Sunday, April 03, 2005

The significance of John Paul II

Posted by Craig Westover | 7:26 PM |  

I don’t know who wrote the Pioneer Press editorial today on the passing of Pope John Paul II, but I know the writer doesn’t get it.

Popes are not presidents, premiers or prime ministers. It is indeed a lifeless eulogy (which reeks of the obligatory) that sees no significance to the passing of John Paul but the death of a world leader. Hundreds of thousands of people do not hold vigil in St. Peter’s Square because John Paul is a world leader.

Read the editorial. Although it acknowledges that “a Roman Catholic pope, and especially John Paul II, holds an incomparable place in the world’s moral, spiritual and geopolitical lives,” it focuses exclusively on the political, shamelessly using the conservative pope’s death as yet another opportunity to push liberal political philosophy.

Although not surprising, it is nonetheless no less sad. The editorial reflects a growing ineptitude among the self-designated elite -- they are incapable of recognizing the “holy,” the “transcendence” of the ordinary, that is the essence of spirituality.

And so they take the measure of a pope only by his geopolitical record, balanced by politically correct perceptions of good and evil, rather than the spiritual significance of his life.
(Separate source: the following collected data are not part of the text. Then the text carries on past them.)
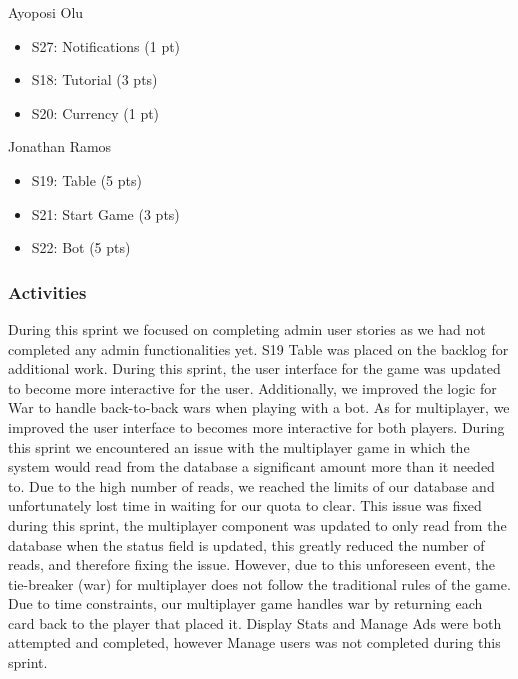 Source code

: Ayoposi Olu

\begin{itemize}
    \item S27: Notifications (1 pt)
    \item S18: Tutorial (3 pts)
    \item S20: Currency (1 pt)
\end{itemize}


Jonathan Ramos

\begin{itemize}
    \item S19: Table (5 pts)
    \item S21: Start Game (3 pts)
    \item S22: Bot (5 pts)
\end{itemize}

\subsubsection{Activities}
During this sprint we focused on completing admin user stories as we had not completed any admin functionalities yet. S19 Table was placed on the backlog for additional work. During this sprint, the user interface for the game was updated to become more interactive for the user. Additionally, we improved the logic for War to handle back-to-back wars when playing with a bot. As for multiplayer, we improved the user interface to becomes more interactive for both players. During this sprint we encountered an issue with the multiplayer game in which the system would read from the database a significant amount more than it needed to. Due to the high number of reads, we reached the limits of our database and unfortunately lost time in waiting for our quota to clear. This issue was fixed during this sprint, the multiplayer component was updated to only read from the database when the status field is updated, this greatly reduced the number of reads, and therefore fixing the issue. However, due to this unforeseen event, the tie-breaker (war) for multiplayer does not follow the traditional rules of the game. Due to time constraints, our multiplayer game handles war by returning each card back to the player that placed it. Display Stats and Manage Ads were both attempted and completed, however Manage users was not completed during this sprint. 


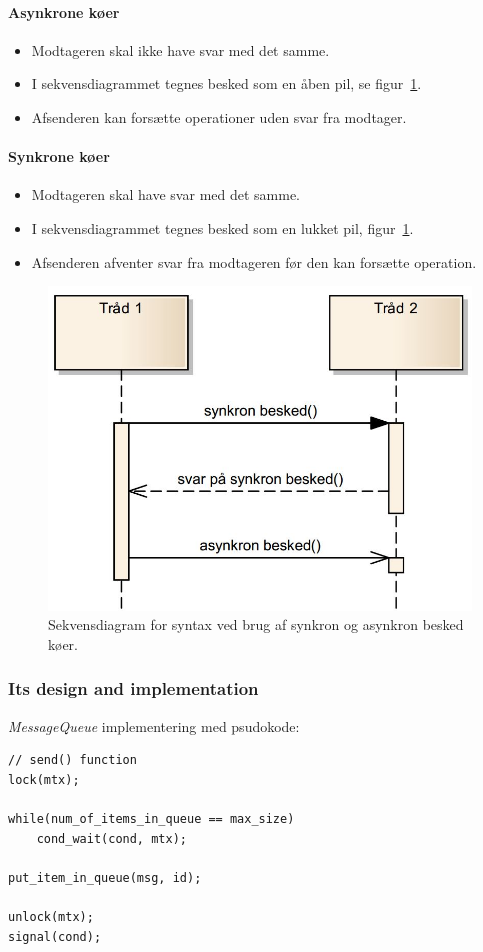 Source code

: \paragraph{Asynkrone køer}
\begin{itemize}
	\item Modtageren skal ikke have svar med det samme.
	\item I sekvensdiagrammet tegnes besked som en åben pil, se figur~\ref{fig:msq_seqdia}.
	\item Afsenderen kan forsætte operationer uden svar fra modtager.
\end{itemize}

\paragraph{Synkrone køer}
\begin{itemize}
	\item Modtageren skal have svar med det samme.
	\item I sekvensdiagrammet tegnes besked som en lukket pil, figur~\ref{fig:msq_seqdia}.
	\item Afsenderen afventer svar fra modtageren før den kan forsætte operation.
\end{itemize}

\begin{figure}[h]
	\centering
	\includegraphics[width=0.6\linewidth]{figs/spm3/msq_seqdia}
	\caption[Syntax for sekvensdiagram med syn -og asynkron msq.]{Sekvensdiagram for syntax ved brug af synkron og asynkron besked køer.}
	\label{fig:msq_seqdia}
\end{figure}

\subsubsection{Its design and implementation}
\textit{MessageQueue} implementering med psudokode:
\begin{lstlisting}[morekeywords={unlock, lock, signal, cond_wait}]
// send() function
lock(mtx);

while(num_of_items_in_queue == max_size)
	cond_wait(cond, mtx);

put_item_in_queue(msg, id);

unlock(mtx);
signal(cond);
\end{lstlisting}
They measure commitment to environmentalism by the number of acres protected from development instead of the ability, as the poet William Blake wrote --
To see a World in a Grain of Sand
And a Heaven in a Wild Flower
Hold Infinity in the palm of your hand
And Eternity in an hour
.

They demand a literal history stripped of the mythology that inspires reverence for American uniqueness -- the only country in the world where citizenship depends on neither ethnicity nor bloodline but only on acceptance of the existence of self-evident truths (and the obligation to seek them).

Belief in myths and ritual is not to deny fact; it is the ability to perceive the greater truth beyond fact, to be alive and aware that what separates man from the beasts is the ability to strive for an understanding of the universe, appreciating mankind’s place in that universe and reaching one’s own potential within the context of the greater grandeur.

That is not a trivial distinction, for it is a secular demand for literalism that leads to totalitarianism; it is faith in self-evident truth beyond facts that necessitates the freedom to pursue it.

To this non-Catholic, this is the significance of John Paul II: His struggles to reconcile the modern world with the greater truths of Catholic tradition (not as the editorial would have one believe, the other way around) are the struggles of all spiritual people seeking their place in the greater grandeur of God’s universe. A mortal pope died; the significance of his life depends on the ability of each of us, regardless of religion or creed, to see the world and heaven, eternity and infinity, in the myth that surpasses the dust that was the man.